**Data provided:**
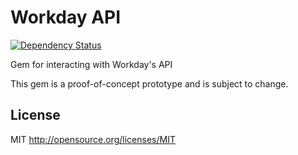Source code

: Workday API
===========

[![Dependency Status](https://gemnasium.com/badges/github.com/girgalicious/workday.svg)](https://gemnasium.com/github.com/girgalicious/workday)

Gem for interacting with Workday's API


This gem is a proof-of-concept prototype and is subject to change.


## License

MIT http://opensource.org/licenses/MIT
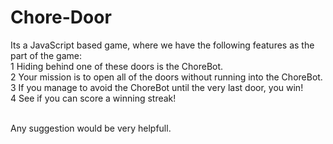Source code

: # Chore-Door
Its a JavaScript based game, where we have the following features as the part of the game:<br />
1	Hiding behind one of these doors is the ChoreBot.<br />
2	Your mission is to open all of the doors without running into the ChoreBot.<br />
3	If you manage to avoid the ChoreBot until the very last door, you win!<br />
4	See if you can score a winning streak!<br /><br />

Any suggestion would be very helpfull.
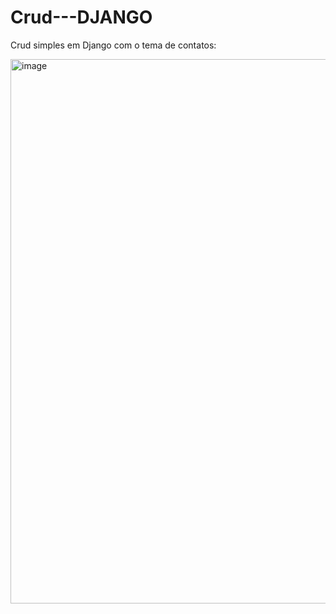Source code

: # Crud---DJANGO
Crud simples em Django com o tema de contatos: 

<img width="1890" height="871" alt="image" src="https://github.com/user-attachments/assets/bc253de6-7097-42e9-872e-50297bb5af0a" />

**The task:**
Print the part of the listing above that opens with the line containing "MIT http://opensource.org/licenses/MIT" and closes with the line containing "you win!<br />". Copy it exactly, both ends included, and omit the pictures.

**Answer to this problem:**
MIT http://opensource.org/licenses/MIT
Source code

: # Chore-Door
Its a JavaScript based game, where we have the following features as the part of the game:<br />
1	Hiding behind one of these doors is the ChoreBot.<br />
2	Your mission is to open all of the doors without running into the ChoreBot.<br />
3	If you manage to avoid the ChoreBot until the very last door, you win!<br />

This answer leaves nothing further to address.